— Work instructions —
Could every line of the listing be output exactly, with the pictures skipped?

━━━━━━━━━━━━━━━━━━━━

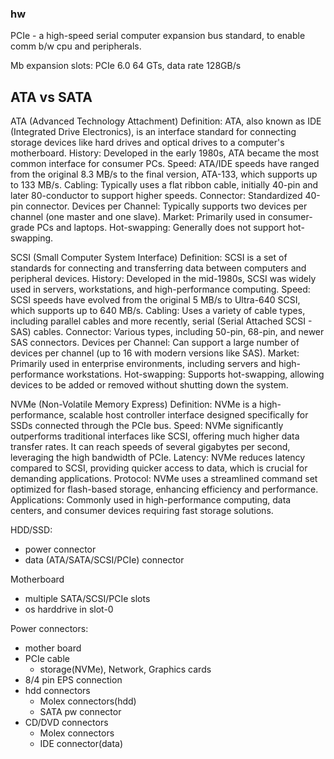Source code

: ### hw

PCIe - 
	a high-speed serial computer expansion bus standard, to enable comm b/w cpu and peripherals.

Mb expansion slots:
 PCIe 6.0 64 GTs, data rate 128GB/s


## ATA vs SATA
ATA (Advanced Technology Attachment)
Definition: ATA, also known as IDE (Integrated Drive Electronics), is an interface standard for connecting storage devices like hard drives and optical drives to a computer's motherboard.
History: Developed in the early 1980s, ATA became the most common interface for consumer PCs.
Speed: ATA/IDE speeds have ranged from the original 8.3 MB/s to the final version, ATA-133, which supports up to 133 MB/s.
Cabling: Typically uses a flat ribbon cable, initially 40-pin and later 80-conductor to support higher speeds.
Connector: Standardized 40-pin connector.
Devices per Channel: Typically supports two devices per channel (one master and one slave).
Market: Primarily used in consumer-grade PCs and laptops.
Hot-swapping: Generally does not support hot-swapping.

SCSI (Small Computer System Interface)
Definition: SCSI is a set of standards for connecting and transferring data between computers and peripheral devices.
History: Developed in the mid-1980s, SCSI was widely used in servers, workstations, and high-performance computing.
Speed: SCSI speeds have evolved from the original 5 MB/s to Ultra-640 SCSI, which supports up to 640 MB/s.
Cabling: Uses a variety of cable types, including parallel cables and more recently, serial (Serial Attached SCSI - SAS) cables.
Connector: Various types, including 50-pin, 68-pin, and newer SAS connectors.
Devices per Channel: Can support a large number of devices per channel (up to 16 with modern versions like SAS).
Market: Primarily used in enterprise environments, including servers and high-performance workstations.
Hot-swapping: Supports hot-swapping, allowing devices to be added or removed without shutting down the system.

NVMe (Non-Volatile Memory Express)
Definition: NVMe is a high-performance, scalable host controller interface designed specifically for SSDs connected through the PCIe bus.
Speed: NVMe significantly outperforms traditional interfaces like SCSI, offering much higher data transfer rates. It can reach speeds of several gigabytes per second, leveraging the high bandwidth of PCIe.
Latency: NVMe reduces latency compared to SCSI, providing quicker access to data, which is crucial for demanding applications.
Protocol: NVMe uses a streamlined command set optimized for flash-based storage, enhancing efficiency and performance.
Applications: Commonly used in high-performance computing, data centers, and consumer devices requiring fast storage solutions.

HDD/SSD:
 - power connector
 - data (ATA/SATA/SCSI/PCIe) connector

Motherboard
 - multiple SATA/SCSI/PCIe slots
 - os harddrive in slot-0


 Power connectors:
 - mother board
 - PCIe cable
 	- storage(NVMe), Network, Graphics cards 
 - 8/4 pin EPS connection
 - hdd connectors
 	- Molex connectors(hdd)
 	- SATA pw connector
 - CD/DVD connectors
 	- Molex connectors
 	- IDE connector(data)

━━━━━━━━━━━━━━━━━━━━

— Exercise response —
Source code

: ### hw

PCIe - 
	a high-speed serial computer expansion bus standard, to enable comm b/w cpu and peripherals.

Mb expansion slots:
 PCIe 6.0 64 GTs, data rate 128GB/s


## ATA vs SATA
ATA (Advanced Technology Attachment)
Definition: ATA, also known as IDE (Integrated Drive Electronics), is an interface standard for connecting storage devices like hard drives and optical drives to a computer's motherboard.
History: Developed in the early 1980s, ATA became the most common interface for consumer PCs.
Speed: ATA/IDE speeds have ranged from the original 8.3 MB/s to the final version, ATA-133, which supports up to 133 MB/s.
Cabling: Typically uses a flat ribbon cable, initially 40-pin and later 80-conductor to support higher speeds.
Connector: Standardized 40-pin connector.
Devices per Channel: Typically supports two devices per channel (one master and one slave).
Market: Primarily used in consumer-grade PCs and laptops.
Hot-swapping: Generally does not support hot-swapping.

SCSI (Small Computer System Interface)
Definition: SCSI is a set of standards for connecting and transferring data between computers and peripheral devices.
History: Developed in the mid-1980s, SCSI was widely used in servers, workstations, and high-performance computing.
Speed: SCSI speeds have evolved from the original 5 MB/s to Ultra-640 SCSI, which supports up to 640 MB/s.
Cabling: Uses a variety of cable types, including parallel cables and more recently, serial (Serial Attached SCSI - SAS) cables.
Connector: Various types, including 50-pin, 68-pin, and newer SAS connectors.
Devices per Channel: Can support a large number of devices per channel (up to 16 with modern versions like SAS).
Market: Primarily used in enterprise environments, including servers and high-performance workstations.
Hot-swapping: Supports hot-swapping, allowing devices to be added or removed without shutting down the system.

NVMe (Non-Volatile Memory Express)
Definition: NVMe is a high-performance, scalable host controller interface designed specifically for SSDs connected through the PCIe bus.
Speed: NVMe significantly outperforms traditional interfaces like SCSI, offering much higher data transfer rates. It can reach speeds of several gigabytes per second, leveraging the high bandwidth of PCIe.
Latency: NVMe reduces latency compared to SCSI, providing quicker access to data, which is crucial for demanding applications.
Protocol: NVMe uses a streamlined command set optimized for flash-based storage, enhancing efficiency and performance.
Applications: Commonly used in high-performance computing, data centers, and consumer devices requiring fast storage solutions.

HDD/SSD:
 - power connector
 - data (ATA/SATA/SCSI/PCIe) connector

Motherboard
 - multiple SATA/SCSI/PCIe slots
 - os harddrive in slot-0


 Power connectors:
 - mother board
 - PCIe cable
 	- storage(NVMe), Network, Graphics cards 
 - 8/4 pin EPS connection
 - hdd connectors
 	- Molex connectors(hdd)
 	- SATA pw connector
 - CD/DVD connectors
 	- Molex connectors
 	- IDE connector(data)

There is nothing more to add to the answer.